Eerie Digest Interview with author
Henry Zecher June 1, 2011

ED- The Eerie Digest has a strong base with mystery readers everywhere. From students at UCLA and other colleges, as well as filmmakers, fellow writer's club members, and armchair enthusiasts, the lure of a good detective story is always fascinating. The most well known mystery writer is Sir Arthur Conan Doyle, who wrote the famous Sherlock Holmes mysteries. The person who brought the fictional character to life was an American actor though, by the name of William Gillette. With us today is Henry Zecher, author of the first full biography of Gillette ever published: William Gillette, America’s Sherlock Holmes, recently published by Xlibris Press.

 

ED - Henry, please tell our readers about your educational background.

HZ- I spent two years at Montgomery College, a local two-year commuter school, and joined the sports staff of the campus newspaper. Being the only one on the sports staff, that made me sports editor the day I first walked in. Instant promotion. But we had a great newspaper that was rated among the finest in the country. I went on to the University of Maryland and received my B.S. in journalism in 1971. In my years at Maryland, I wrote for the Diamondback, which had the distinction – on the one day when both metropolitan newspapers were on strike – of being the largest circulating daily in the Washington, DC, metropolitan area.

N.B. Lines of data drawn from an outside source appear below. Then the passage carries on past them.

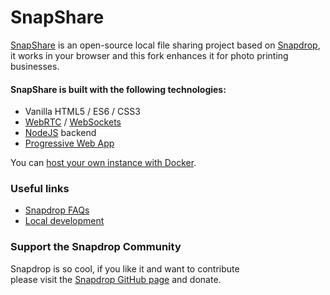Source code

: # SnapShare 

[SnapShare](https://github.com/dxlliv/snapshare) is an open-source local file sharing project based on [Snapdrop](https://github.com/RobinLinus/snapdrop),   
it works in your browser and this fork enhances it for photo printing businesses.


#### SnapShare is built with the following technologies:
* Vanilla HTML5 / ES6 / CSS3
* [WebRTC](http://webrtc.org/) / [WebSockets](http://websocket.org/)
* [NodeJS](https://nodejs.org/en/) backend
* [Progressive Web App](https://wikipedia.org/wiki/Progressive_Web_App)

You can [host your own instance with Docker](/docs/local-dev.md).


### Useful links
- [Snapdrop FAQs](https://github.com/RobinLinus/snapdrop/blob/master/docs/faq.md)
- [Local development](/docs/local-dev.md)

### Support the Snapdrop Community
Snapdrop is so cool, if you like it and want to contribute  
please visit the [Snapdrop GitHub page](https://github.com/RobinLinus/snapdrop) and donate.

ED- Tell us when you first achieved an interest in writing.

HZ- I was in elementary school, probably 11 or 12 years old, when I began writing a history of the world. The problem was that I didn’t know anything about the history of the world, so it was a short-lived project. I wrote papers for classes and found I really enjoyed that, and wrote for my high school newspaper.

ED- What was your greatest influence in doing so?

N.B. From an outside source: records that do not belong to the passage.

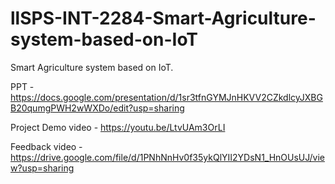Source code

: # llSPS-INT-2284-Smart-Agriculture-system-based-on-IoT
Smart Agriculture system based on IoT.

PPT - https://docs.google.com/presentation/d/1sr3tfnGYMJnHKVV2CZkdlcyJXBGB20qumgPWH2wWXDo/edit?usp=sharing

Project Demo video - https://youtu.be/LtvUAm3OrLI

Feedback video - https://drive.google.com/file/d/1PNhNnHv0f35ykQlYII2YDsN1_HnOUsUJ/view?usp=sharing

HZ- Without question, my two greatest influences were sports writers: boxing/wrestling writer Stanley Weston and Sports Illustrated’s Dan Jenkins, both fabulous writers and story-tellers. After graduation, I read The Complete Sherlock Holmes, and found another writing hero in Sir Arthur Conan Doyle. At that stage in my life, it was primarily those three. C. S. Lewis and Mark Frost came later.

ED- After college, you became a sports writer. Tell us about this aspect of your life.

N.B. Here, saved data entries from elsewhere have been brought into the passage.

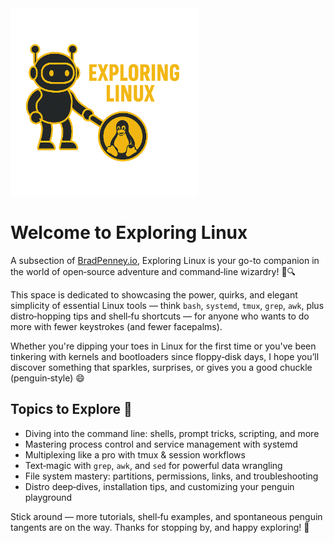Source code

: <img src="images/exploring_linux.png" alt="Exploring Linux"  class="img-responsive-right" width="300">

# Welcome to Exploring Linux

A subsection of [BradPenney.io](https://bradpenney.io), Exploring Linux is
your go-to companion in the world of open‑source adventure and command‑line
wizardry! 🐧🔍

This space is dedicated to showcasing the power, quirks, and elegant simplicity
of essential Linux tools — think `bash`, `systemd`, `tmux`, `grep`, `awk`,
plus distro‑hopping tips and shell‑fu shortcuts — for anyone who wants to do
more with fewer keystrokes (and fewer facepalms).

Whether you're dipping your toes in Linux for the first time or you've been
tinkering with kernels and bootloaders since floppy‑disk days, I hope you’ll
discover something that sparkles, surprises, or gives you a good chuckle
(penguin‑style) 😄

## Topics to Explore 🐧

- Diving into the command line: shells, prompt tricks, scripting, and more
- Mastering process control and service management with systemd
- Multiplexing like a pro with tmux & session workflows
- Text‑magic with `grep`, `awk`, and `sed` for powerful data wrangling
- File system mastery: partitions, permissions, links, and troubleshooting
- Distro deep‑dives, installation tips, and customizing your penguin playground

Stick around — more tutorials, shell‑fu examples, and spontaneous penguin
tangents are on the way. Thanks for stopping by, and happy exploring! 👋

HZ- Those were the best years of my professional life. The Delaware State News is a small local daily, so we covered mostly local sports, but I loved it. Still, I got to do some really spectacular things: I rode with Richard Petty in his stock car around Dover Downs International Speedway, and rode around the same speedway with the Astonishing Neal, who was driving blind-folded.  I got into the ring with a professional middleweight boxer and wrote about it; I even served as a ring-side judge for a fight show in Wilmington, where on another occasion I interviewed boxing champion Jersey Joe Walcott. There were many other great adventures and great people to meet, but my all-time favorite was meeting and interviewing jazz clarinetist Pete Fountain. I played some jazz clarinet at the time, and Pete has always been my musical idol. He still is.

ED- You developed a love for history around this time. Please tell our readers what drove you to this new found passion.

HZ- I always found history interesting, but I really began reading it in junior high school. The Civil War, the world wars, and most of all the U.S. presidents, their lives and their tenures in office, the things they were involved in, the things that happened to them. Actually, while in elementary school I could name all the presidents, the years they served, and big things they did while in office. A major interest that I developed while in college was the work of Immanuel Velikovsky, particularly his reconstruction of ancient  Egyptian history. That interest led me to my greatest work, my analysis of the Papyrus Ipuwer, which Velikovsky thought was an Egyptian version of the Exodus story. He was correct to synchronize them, but he was wrong in believing they described the same event. Moses wrote Act I, took his people and left Egypt. Ipuwer stayed behind and described the aftermath.

ED- You wrote a number of articles for a well known journal about a number of historical figures. What is the name of the journal, and some of the personalities that you wrote about ?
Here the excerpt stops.